RECORDS SHOWN START

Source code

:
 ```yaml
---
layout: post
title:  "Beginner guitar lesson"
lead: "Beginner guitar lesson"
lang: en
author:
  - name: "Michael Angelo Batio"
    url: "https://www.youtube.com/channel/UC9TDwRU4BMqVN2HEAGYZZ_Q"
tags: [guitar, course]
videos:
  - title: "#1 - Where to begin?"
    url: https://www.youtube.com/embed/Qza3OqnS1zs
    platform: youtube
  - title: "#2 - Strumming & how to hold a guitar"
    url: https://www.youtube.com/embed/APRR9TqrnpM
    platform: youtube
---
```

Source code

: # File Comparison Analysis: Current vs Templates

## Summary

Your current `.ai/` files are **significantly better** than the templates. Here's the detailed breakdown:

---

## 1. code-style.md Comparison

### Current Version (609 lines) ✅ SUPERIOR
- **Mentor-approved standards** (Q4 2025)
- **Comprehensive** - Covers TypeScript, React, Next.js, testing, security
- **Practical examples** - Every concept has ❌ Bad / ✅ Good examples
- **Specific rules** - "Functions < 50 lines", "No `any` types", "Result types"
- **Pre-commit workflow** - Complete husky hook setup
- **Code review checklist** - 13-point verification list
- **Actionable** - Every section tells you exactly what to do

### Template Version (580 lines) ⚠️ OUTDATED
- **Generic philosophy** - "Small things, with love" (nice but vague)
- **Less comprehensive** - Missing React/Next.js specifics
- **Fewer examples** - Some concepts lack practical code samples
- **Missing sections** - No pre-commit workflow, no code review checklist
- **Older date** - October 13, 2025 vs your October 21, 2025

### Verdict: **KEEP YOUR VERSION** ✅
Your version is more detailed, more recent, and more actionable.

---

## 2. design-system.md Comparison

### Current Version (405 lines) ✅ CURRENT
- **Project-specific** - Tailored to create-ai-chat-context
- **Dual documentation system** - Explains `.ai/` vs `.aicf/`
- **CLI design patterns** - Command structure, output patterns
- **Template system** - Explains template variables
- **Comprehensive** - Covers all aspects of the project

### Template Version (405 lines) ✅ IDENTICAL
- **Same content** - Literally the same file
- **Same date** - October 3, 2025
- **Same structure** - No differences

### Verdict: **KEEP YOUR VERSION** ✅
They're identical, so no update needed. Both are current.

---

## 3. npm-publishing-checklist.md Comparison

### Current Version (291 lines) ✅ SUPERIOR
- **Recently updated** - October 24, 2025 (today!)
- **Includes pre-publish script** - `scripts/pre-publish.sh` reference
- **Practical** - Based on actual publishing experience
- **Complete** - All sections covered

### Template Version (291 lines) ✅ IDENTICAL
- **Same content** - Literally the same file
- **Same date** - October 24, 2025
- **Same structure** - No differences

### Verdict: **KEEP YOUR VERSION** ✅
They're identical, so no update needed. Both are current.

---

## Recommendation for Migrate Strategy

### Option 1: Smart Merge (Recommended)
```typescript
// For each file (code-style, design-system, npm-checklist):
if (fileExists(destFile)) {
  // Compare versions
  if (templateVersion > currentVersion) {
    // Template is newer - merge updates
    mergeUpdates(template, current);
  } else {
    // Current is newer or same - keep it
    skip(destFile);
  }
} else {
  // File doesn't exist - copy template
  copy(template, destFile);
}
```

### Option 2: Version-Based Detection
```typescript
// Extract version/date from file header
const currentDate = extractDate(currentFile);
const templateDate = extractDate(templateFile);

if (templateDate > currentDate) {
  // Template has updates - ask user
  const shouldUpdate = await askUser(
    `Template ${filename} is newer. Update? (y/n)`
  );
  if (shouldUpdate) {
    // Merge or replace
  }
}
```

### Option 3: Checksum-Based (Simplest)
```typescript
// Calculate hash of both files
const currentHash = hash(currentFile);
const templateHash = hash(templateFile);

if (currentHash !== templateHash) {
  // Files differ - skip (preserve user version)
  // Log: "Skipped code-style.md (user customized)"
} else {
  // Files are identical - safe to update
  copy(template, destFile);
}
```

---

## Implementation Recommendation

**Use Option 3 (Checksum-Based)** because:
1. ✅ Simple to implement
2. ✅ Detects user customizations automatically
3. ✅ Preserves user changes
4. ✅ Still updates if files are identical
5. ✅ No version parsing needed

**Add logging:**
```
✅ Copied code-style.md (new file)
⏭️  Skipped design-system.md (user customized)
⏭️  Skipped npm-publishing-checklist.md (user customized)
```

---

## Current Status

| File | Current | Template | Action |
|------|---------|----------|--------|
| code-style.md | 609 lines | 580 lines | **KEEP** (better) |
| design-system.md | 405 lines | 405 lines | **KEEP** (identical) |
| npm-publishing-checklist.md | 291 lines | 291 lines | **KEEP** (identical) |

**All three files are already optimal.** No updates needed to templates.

RECORDS SHOWN END

• [TASK TO COMPLETE] If a line in the entries above has the word "destFile", copy it.

• [RESPONSE]
if (fileExists(destFile)) {
    skip(destFile);
  copy(template, destFile);
  copy(template, destFile);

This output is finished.